Every line below that has the string "oldCap" needs to be copied.

**** Data to use

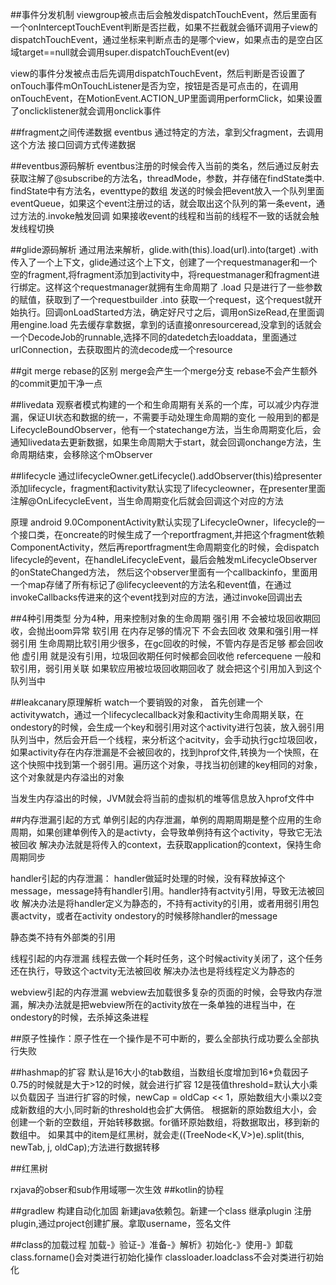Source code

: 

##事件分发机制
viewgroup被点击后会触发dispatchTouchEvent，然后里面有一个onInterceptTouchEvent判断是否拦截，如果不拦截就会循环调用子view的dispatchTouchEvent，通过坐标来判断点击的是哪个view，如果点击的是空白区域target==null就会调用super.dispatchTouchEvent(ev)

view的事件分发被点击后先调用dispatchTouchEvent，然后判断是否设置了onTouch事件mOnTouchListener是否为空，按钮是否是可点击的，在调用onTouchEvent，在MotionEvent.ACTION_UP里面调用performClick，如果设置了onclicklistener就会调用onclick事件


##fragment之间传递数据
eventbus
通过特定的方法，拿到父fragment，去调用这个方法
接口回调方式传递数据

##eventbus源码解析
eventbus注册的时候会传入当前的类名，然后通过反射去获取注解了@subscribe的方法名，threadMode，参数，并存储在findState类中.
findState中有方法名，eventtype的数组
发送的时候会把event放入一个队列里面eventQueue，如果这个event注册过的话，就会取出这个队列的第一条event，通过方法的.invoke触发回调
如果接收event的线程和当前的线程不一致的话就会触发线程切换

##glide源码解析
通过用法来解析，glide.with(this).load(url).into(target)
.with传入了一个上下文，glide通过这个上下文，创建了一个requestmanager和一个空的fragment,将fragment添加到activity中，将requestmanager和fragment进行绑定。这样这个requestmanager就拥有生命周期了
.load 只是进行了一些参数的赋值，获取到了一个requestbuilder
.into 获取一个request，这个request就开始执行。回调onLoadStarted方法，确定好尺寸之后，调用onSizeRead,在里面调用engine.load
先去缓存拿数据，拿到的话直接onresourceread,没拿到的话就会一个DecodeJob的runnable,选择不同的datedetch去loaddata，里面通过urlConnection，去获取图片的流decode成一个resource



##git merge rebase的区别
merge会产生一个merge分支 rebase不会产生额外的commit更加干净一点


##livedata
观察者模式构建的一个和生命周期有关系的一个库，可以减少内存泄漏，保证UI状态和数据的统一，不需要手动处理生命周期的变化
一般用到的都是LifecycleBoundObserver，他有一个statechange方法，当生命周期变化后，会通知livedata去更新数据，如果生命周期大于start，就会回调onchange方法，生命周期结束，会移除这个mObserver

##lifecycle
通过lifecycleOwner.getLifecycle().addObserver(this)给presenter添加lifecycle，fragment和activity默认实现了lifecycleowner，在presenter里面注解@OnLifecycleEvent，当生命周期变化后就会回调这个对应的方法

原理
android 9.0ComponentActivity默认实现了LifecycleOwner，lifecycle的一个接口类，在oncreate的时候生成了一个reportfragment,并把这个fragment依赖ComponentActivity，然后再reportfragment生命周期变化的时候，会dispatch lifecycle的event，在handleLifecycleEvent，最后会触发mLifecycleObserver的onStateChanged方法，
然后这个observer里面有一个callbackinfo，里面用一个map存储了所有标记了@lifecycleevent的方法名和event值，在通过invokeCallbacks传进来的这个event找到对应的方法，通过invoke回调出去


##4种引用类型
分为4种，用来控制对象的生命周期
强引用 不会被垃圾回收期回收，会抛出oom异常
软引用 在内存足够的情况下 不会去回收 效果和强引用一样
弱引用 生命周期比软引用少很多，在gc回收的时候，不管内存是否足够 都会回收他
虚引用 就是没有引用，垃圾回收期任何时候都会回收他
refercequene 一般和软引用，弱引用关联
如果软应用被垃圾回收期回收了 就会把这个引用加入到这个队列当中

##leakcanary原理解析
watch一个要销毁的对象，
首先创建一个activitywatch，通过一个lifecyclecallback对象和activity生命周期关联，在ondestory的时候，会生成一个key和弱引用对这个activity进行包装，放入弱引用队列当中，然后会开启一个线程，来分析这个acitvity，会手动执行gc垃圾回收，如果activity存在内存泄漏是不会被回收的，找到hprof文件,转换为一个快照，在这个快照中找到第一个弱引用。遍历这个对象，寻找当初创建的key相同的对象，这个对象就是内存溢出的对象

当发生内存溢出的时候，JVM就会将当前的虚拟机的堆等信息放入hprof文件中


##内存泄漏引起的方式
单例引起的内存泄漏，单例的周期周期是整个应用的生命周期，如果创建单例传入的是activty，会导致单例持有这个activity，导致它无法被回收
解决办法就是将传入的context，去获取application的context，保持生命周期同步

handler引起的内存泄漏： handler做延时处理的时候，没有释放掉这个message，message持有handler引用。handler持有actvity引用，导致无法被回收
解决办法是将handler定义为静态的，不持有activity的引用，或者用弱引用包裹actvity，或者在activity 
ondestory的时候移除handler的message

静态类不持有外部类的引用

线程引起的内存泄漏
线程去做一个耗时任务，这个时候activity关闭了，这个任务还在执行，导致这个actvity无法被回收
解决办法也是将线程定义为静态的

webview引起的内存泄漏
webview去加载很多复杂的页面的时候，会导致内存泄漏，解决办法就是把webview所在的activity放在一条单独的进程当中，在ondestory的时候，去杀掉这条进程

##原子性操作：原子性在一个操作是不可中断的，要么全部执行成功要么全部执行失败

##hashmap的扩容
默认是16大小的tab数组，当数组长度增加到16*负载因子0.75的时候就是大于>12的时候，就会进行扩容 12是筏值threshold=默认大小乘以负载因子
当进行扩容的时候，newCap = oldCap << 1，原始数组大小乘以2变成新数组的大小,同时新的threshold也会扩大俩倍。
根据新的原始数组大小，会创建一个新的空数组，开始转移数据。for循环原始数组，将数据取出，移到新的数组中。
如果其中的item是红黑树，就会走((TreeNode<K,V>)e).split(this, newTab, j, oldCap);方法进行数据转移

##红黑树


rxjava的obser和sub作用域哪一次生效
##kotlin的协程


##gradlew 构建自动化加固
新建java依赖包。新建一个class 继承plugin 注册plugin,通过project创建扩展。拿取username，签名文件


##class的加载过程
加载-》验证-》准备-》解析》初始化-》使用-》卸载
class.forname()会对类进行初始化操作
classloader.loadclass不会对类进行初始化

********
**** Data to use

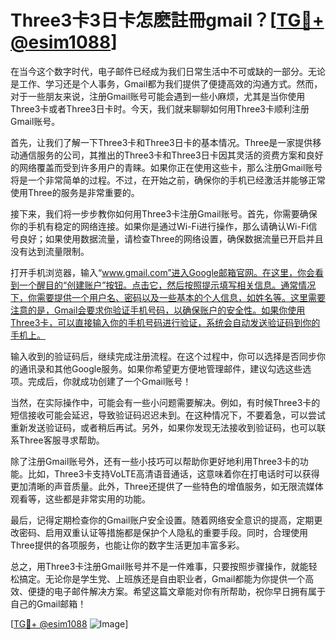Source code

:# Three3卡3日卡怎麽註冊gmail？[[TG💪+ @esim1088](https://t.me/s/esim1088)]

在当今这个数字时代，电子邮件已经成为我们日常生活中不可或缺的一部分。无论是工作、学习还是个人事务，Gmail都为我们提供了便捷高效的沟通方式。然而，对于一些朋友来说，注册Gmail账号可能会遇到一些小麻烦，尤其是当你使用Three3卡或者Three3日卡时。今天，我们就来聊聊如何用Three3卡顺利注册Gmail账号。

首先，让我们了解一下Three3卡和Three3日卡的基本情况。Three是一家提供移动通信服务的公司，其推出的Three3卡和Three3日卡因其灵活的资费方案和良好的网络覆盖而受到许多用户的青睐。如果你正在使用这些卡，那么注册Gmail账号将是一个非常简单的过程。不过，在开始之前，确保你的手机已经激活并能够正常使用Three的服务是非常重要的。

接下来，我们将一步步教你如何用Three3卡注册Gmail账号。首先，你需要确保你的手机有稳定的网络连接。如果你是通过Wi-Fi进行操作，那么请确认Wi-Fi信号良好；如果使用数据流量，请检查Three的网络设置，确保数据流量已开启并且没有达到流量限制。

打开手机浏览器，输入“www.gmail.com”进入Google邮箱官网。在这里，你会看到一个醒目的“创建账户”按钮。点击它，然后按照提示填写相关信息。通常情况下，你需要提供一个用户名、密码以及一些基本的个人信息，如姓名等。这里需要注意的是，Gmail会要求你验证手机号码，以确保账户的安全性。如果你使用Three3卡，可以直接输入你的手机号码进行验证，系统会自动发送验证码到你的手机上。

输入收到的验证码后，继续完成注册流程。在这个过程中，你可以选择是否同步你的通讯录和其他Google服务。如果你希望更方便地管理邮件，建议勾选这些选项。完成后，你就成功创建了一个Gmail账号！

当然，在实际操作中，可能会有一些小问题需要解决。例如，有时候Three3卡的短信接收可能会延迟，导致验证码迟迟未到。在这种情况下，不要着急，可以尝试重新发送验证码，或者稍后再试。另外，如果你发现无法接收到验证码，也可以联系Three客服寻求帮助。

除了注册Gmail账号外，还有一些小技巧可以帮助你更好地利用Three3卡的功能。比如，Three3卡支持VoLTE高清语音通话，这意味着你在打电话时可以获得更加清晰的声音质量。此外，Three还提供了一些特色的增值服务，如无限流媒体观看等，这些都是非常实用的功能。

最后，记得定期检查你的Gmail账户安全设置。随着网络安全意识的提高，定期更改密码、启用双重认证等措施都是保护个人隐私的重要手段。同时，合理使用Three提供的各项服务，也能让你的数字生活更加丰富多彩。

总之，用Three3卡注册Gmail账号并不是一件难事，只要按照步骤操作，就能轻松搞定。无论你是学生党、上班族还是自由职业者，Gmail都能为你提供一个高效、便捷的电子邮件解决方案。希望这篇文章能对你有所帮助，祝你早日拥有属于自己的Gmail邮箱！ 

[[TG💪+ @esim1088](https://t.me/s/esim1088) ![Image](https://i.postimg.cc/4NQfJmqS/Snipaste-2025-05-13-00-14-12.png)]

********

Response to the exercise:
当进行扩容的时候，newCap = oldCap << 1，原始数组大小乘以2变成新数组的大小,同时新的threshold也会扩大俩倍。
如果其中的item是红黑树，就会走((TreeNode<K,V>)e).split(this, newTab, j, oldCap);方法进行数据转移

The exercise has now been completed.